Please restate the data below word for word, omitting all images.

*** Records for the task Section Begins ***

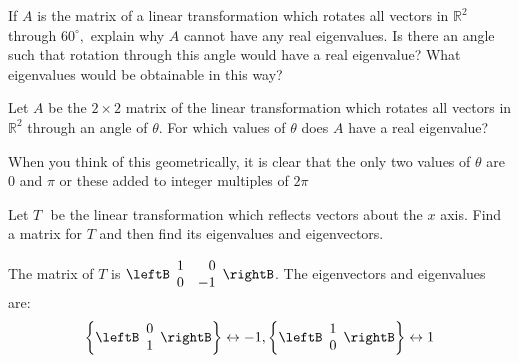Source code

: \begin{enumialphparenastyle}

\begin{ex} If $A$ is the matrix of a linear transformation which rotates all
vectors in $\mathbb{R}^{2}$ through $60^{\circ },$ explain why $A$ cannot
have any real eigenvalues. Is there an angle such that rotation through this
angle would have a real eigenvalue? What eigenvalues would be obtainable in
this way? \vspace{1mm} 
\end{ex}


\begin{ex} Let $A$ be the $2\times 2$ matrix of the linear transformation which
rotates all vectors in $\mathbb{R}^{2}$ through an angle of $\theta $. For
which values of $\theta $ does $A$ have a real eigenvalue? 
\begin{sol}
When you think of this geometrically, it is clear that the only two values
of $\theta $ are 0 and $\pi $ or these added to integer multiples of $2\pi $
\end{sol}
\end{ex}


\begin{ex} Let $T\,$\ be the linear transformation which reflects vectors about
the $x$ axis. Find a matrix for $T$ and then find its eigenvalues and
eigenvectors. 
\begin{sol}
The matrix of $T$ is $\leftB
\begin{array}{rr}
1 & 0 \\
0 & -1
\end{array}
\rightB$. The eigenvectors and eigenvalues are:
\[
\left\{ \leftB
\begin{array}{c}
0 \\
1
\end{array}
\rightB \right\} \leftrightarrow -1,\left\{ \leftB
\begin{array}{c}
1 \\
0
\end{array}
\rightB \right\} \leftrightarrow 1
\]
\end{sol}
\end{ex}


\end{enumialphparenastyle}
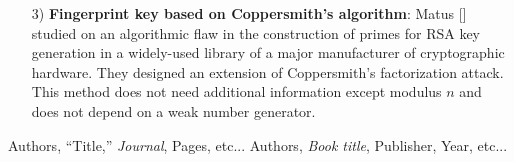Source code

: \documentclass[a4paper]{article}
\begin{document}
\begin{enumerate}[label=]
       \item[3)] \textbf{Fingerprint key based on Coppersmith's algorithm}: Matus [] studied on an algorithmic flaw in the construction of primes for RSA key generation in a widely-used library of a major manufacturer of cryptographic hardware. They designed an extension of Coppersmith's factorization attack. This method does not need additional information except modulus $n$ and does not depend on a weak number generator.   
\end{enumerate}

\begin{thebibliography}{9}
Authors, ``Title,'' {\em Journal}, Pages, etc...
Authors, {\em Book title}, Publisher, Year, etc...
\end{thebibliography}
\end{document}
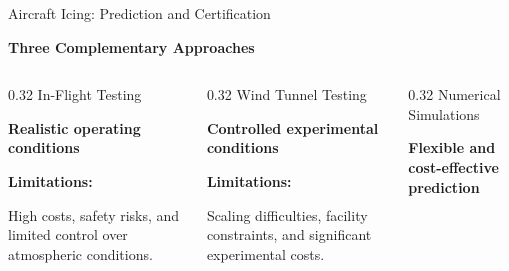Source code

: \begin{frame}{Aircraft Icing: Prediction and Certification}

\vspace{-0.15cm}

\noindent{}

\vspace{0.05cm}
\vspace{0.25cm}
{\centering\color{champsBlue}\bfseries\large Three Complementary Approaches\par}
\vspace{0.1cm}

\vspace{-0.05cm}

\begin{columns}[T,onlytextwidth]

\begin{column}{0.32\textwidth}
\introCard
    {}
    {In-Flight Testing}
    {
    \textbf{Realistic operating conditions}

    \vspace{0.1cm}

    \textcolor{red!70!black}{\textbf{Limitations:}}

    High costs, safety risks, and
    limited control over atmospheric
    conditions.
    }
\end{column}

\begin{column}{0.32\textwidth}
\introCard
    {}
    {Wind Tunnel Testing}
    {
    \textbf{Controlled experimental conditions}

    \vspace{0.1cm}

    \textcolor{red!70!black}{\textbf{Limitations:}}

    Scaling difficulties, facility
    constraints, and significant
    experimental costs.
    }
\end{column}

\begin{column}{0.32\textwidth}
\introCard
    {}
    {Numerical Simulations}
    {
    \textbf{Flexible and cost-effective prediction}

}
\end{column}
\end{columns}
\end{frame}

*** Records for the task Section Ends ***

**Completed task**
Source code

: \begin{enumialphparenastyle}

\begin{ex} If $A$ is the matrix of a linear transformation which rotates all
vectors in $\mathbb{R}^{2}$ through $60^{\circ },$ explain why $A$ cannot
have any real eigenvalues. Is there an angle such that rotation through this
angle would have a real eigenvalue? What eigenvalues would be obtainable in
this way? \vspace{1mm} 
\end{ex}


\begin{ex} Let $A$ be the $2\times 2$ matrix of the linear transformation which
rotates all vectors in $\mathbb{R}^{2}$ through an angle of $\theta $. For
which values of $\theta $ does $A$ have a real eigenvalue? 
\begin{sol}
When you think of this geometrically, it is clear that the only two values
of $\theta $ are 0 and $\pi $ or these added to integer multiples of $2\pi $
\end{sol}
\end{ex}


\begin{ex} Let $T\,$\ be the linear transformation which reflects vectors about
the $x$ axis. Find a matrix for $T$ and then find its eigenvalues and
eigenvectors. 
\begin{sol}
The matrix of $T$ is $\leftB
\begin{array}{rr}
1 & 0 \\
0 & -1
\end{array}
\rightB$. The eigenvectors and eigenvalues are:
\[
\left\{ \leftB
\begin{array}{c}
0 \\
1
\end{array}
\rightB \right\} \leftrightarrow -1,\left\{ \leftB
\begin{array}{c}
1 \\
0
\end{array}
\rightB \right\} \leftrightarrow 1
\]
\end{sol}
\end{ex}


\end{enumialphparenastyle}
Source code

: \documentclass[a4paper]{article}
\begin{document}
\begin{enumerate}[label=]
       \item[3)] \textbf{Fingerprint key based on Coppersmith's algorithm}: Matus [] studied on an algorithmic flaw in the construction of primes for RSA key generation in a widely-used library of a major manufacturer of cryptographic hardware. They designed an extension of Coppersmith's factorization attack. This method does not need additional information except modulus $n$ and does not depend on a weak number generator.   
\end{enumerate}

\begin{thebibliography}{9}
Authors, ``Title,'' {\em Journal}, Pages, etc...
Authors, {\em Book title}, Publisher, Year, etc...
\end{thebibliography}
\end{document}
Source code

: \begin{frame}{Aircraft Icing: Prediction and Certification}

\vspace{-0.15cm}

\noindent{}

\vspace{0.05cm}
\vspace{0.25cm}
{\centering\color{champsBlue}\bfseries\large Three Complementary Approaches\par}
\vspace{0.1cm}

\vspace{-0.05cm}

\begin{columns}[T,onlytextwidth]

\begin{column}{0.32\textwidth}
\introCard
    {}
    {In-Flight Testing}
    {
    \textbf{Realistic operating conditions}

    \vspace{0.1cm}

    \textcolor{red!70!black}{\textbf{Limitations:}}

    High costs, safety risks, and
    limited control over atmospheric
    conditions.
    }
\end{column}

\begin{column}{0.32\textwidth}
\introCard
    {}
    {Wind Tunnel Testing}
    {
    \textbf{Controlled experimental conditions}

    \vspace{0.1cm}

    \textcolor{red!70!black}{\textbf{Limitations:}}

    Scaling difficulties, facility
    constraints, and significant
    experimental costs.
    }
\end{column}

\begin{column}{0.32\textwidth}
\introCard
    {}
    {Numerical Simulations}
    {
    \textbf{Flexible and cost-effective prediction}

}
\end{column}
\end{columns}
\end{frame}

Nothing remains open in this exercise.